The company has been the subject of numerous anti-trust debates in Europe and the US. European Union regulators filed antitrust charges against Amazon, accusing it of using data to gain an unfair advantage over merchants using its platform.
“We have a policy against using seller-specific data to aid our private label business,” said Mr Bezos, when questioned about the matter by the US Congress, “but I can’t guarantee you that that policy has never been violated,” Mr Bezos said.
In the UK, a digital services tax started by the government – which it says focuses on addressing “misalignment between the place where profits are taxed and the place where value is created” – and aimed at companies including Amazon, Apple, and Google can be avoided by said companies by passing the cost onto small businesses.
Amazon’s digital services are not the issue, but rather the “broader structure that allows it to shift most of its taxable profits out of the UK”, Philip Hammond said when introducing the tax in 2018.
However, as the tax is levied on services, not sales, Amazon can pass the fees onto the businesses which use its platform. Apple and Google, have similarly said that they will pass the tax on to developers and advertisers, respectively.
“These findings show that while the public use and enjoy Amazon’s services, they don’t want to see workers underpaid and in unsafe conditions”, said Casper Gelderblom, an organiser from Progressive International.
“Amazon workers make Jeff Bezos his billions. Amazon must listen to workers and their trade unions and clean up its act.”
Progressive International is also launching a global campaign to demand that Amazon “reset the balance in favour of workers, the environment and citizens”, Gelderblom added.

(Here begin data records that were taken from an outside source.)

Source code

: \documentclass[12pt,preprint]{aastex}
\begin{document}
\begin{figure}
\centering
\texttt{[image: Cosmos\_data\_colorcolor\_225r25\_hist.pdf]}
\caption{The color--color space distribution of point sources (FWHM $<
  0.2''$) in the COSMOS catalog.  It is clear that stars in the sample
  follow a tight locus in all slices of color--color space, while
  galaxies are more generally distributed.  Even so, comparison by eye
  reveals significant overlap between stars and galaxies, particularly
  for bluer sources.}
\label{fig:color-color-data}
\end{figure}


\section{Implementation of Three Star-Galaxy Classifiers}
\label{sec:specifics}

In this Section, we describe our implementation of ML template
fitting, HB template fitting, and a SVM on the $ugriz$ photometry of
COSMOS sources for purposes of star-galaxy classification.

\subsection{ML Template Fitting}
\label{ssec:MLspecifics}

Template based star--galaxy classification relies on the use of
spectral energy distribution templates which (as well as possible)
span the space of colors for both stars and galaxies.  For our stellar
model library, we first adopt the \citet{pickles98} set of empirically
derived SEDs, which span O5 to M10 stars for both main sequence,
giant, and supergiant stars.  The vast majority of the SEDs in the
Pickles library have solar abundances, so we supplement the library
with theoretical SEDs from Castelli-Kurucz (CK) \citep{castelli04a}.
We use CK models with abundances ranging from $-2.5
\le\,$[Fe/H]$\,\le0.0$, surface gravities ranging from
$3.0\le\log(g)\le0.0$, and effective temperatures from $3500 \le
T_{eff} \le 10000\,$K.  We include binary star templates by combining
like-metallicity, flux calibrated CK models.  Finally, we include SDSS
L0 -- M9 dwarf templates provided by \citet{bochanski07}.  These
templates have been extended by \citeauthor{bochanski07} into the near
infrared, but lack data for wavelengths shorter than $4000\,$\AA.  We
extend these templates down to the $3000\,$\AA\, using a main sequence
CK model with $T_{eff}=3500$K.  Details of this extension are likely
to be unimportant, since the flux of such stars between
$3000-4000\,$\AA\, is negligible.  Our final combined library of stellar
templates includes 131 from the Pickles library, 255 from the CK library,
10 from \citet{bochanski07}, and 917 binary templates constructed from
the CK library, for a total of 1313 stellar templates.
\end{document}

“This poll shows why workers, civil society and elected officials need to work together to hold Amazon accountable," Christy Hoffman General Secretary of UNI Global Union.
An Amazon spokesperson told The Independent that: “Amazon provides some of the most advanced workplaces of their kind in the world, with industry-leading pay, processes and systems to ensure the wellbeing and safety of all employees.
“Since March, we’ve implanted an additional 150 significant process changes including the provision of masks and additional cleaning to ensure the health and safety of our teams. As a next step in the UK, we have started a pilot at a number of sites for testing employees on a voluntary basis, and we’ve received positive feedback from employees participating.”
"As with nearly all companies, we expect a certain level of performance from our associates and we continue to set productivity targets objectively, based on previous performance levels achieved by our workforce. We respect the individual rights of associates and have an open-door policy that encourages associates to bring their comments, questions and concerns directly to their management team.
"Thousands of people have taken a tour at one of our UK fulfilment centres so they could see first-hand what it’s really like to work for Amazon. Due to the pandemic we’ve had to temporarily restrict visitors, but people can still see our safe, modern workplaces by taking a virtual tour here".